Problem to work on
The lines to print are the one containing "- Correlation analysis between stocks" and every line after it through the end of the entries below. Print them exactly and nothing else.

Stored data
---+---

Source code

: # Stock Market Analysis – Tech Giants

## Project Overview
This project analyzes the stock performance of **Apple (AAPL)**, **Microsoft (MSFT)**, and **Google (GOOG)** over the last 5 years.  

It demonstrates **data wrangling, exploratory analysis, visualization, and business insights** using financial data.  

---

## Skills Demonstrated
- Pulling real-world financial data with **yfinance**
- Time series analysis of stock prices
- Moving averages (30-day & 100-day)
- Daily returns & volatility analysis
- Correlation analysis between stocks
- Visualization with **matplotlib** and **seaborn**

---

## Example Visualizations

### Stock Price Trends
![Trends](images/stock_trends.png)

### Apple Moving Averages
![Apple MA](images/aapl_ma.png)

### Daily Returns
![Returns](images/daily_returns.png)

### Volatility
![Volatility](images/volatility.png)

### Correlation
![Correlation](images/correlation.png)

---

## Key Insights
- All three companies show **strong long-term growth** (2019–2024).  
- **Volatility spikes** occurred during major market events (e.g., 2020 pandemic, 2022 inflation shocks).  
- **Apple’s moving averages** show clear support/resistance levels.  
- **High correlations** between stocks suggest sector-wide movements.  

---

---+---

Answer section
- Correlation analysis between stocks
- Visualization with **matplotlib** and **seaborn**

---

## Example Visualizations

### Stock Price Trends
![Trends](images/stock_trends.png)

### Apple Moving Averages
![Apple MA](images/aapl_ma.png)

### Daily Returns
![Returns](images/daily_returns.png)

### Volatility
![Volatility](images/volatility.png)

### Correlation
![Correlation](images/correlation.png)

---

## Key Insights
- All three companies show **strong long-term growth** (2019–2024).  
- **Volatility spikes** occurred during major market events (e.g., 2020 pandemic, 2022 inflation shocks).  
- **Apple’s moving averages** show clear support/resistance levels.  
- **High correlations** between stocks suggest sector-wide movements.  

---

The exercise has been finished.